**Given information**
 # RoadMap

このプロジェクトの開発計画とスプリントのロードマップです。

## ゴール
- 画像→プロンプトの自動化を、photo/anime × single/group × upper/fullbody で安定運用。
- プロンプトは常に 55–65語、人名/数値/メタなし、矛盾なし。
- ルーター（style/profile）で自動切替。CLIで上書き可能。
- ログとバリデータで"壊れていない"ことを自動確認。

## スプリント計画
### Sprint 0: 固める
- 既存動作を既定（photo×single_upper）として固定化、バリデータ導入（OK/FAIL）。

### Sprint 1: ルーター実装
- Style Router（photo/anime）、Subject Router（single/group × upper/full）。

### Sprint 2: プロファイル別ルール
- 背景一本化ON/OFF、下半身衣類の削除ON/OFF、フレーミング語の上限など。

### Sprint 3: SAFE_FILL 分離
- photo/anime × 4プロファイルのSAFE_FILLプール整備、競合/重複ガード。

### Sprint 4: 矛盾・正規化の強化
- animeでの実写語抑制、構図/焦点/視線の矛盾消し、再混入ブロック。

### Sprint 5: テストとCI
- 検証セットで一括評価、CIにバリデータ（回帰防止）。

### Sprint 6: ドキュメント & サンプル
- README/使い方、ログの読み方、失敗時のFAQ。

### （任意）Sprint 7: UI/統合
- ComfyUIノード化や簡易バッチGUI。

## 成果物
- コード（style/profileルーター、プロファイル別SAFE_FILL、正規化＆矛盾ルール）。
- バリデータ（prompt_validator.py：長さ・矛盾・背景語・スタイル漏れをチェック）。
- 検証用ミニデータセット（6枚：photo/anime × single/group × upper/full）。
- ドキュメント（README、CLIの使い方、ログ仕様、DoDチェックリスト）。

**Problem**
With the line containing "- 背景一本化ON/OFF、" as the start and the last line of the material above as the end, copy that run of lines exactly, both ends included, and nothing more.

**Response below**
- 背景一本化ON/OFF、下半身衣類の削除ON/OFF、フレーミング語の上限など。

### Sprint 3: SAFE_FILL 分離
- photo/anime × 4プロファイルのSAFE_FILLプール整備、競合/重複ガード。

### Sprint 4: 矛盾・正規化の強化
- animeでの実写語抑制、構図/焦点/視線の矛盾消し、再混入ブロック。

### Sprint 5: テストとCI
- 検証セットで一括評価、CIにバリデータ（回帰防止）。

### Sprint 6: ドキュメント & サンプル
- README/使い方、ログの読み方、失敗時のFAQ。

### （任意）Sprint 7: UI/統合
- ComfyUIノード化や簡易バッチGUI。

## 成果物
- コード（style/profileルーター、プロファイル別SAFE_FILL、正規化＆矛盾ルール）。
- バリデータ（prompt_validator.py：長さ・矛盾・背景語・スタイル漏れをチェック）。
- 検証用ミニデータセット（6枚：photo/anime × single/group × upper/full）。
- ドキュメント（README、CLIの使い方、ログ仕様、DoDチェックリスト）。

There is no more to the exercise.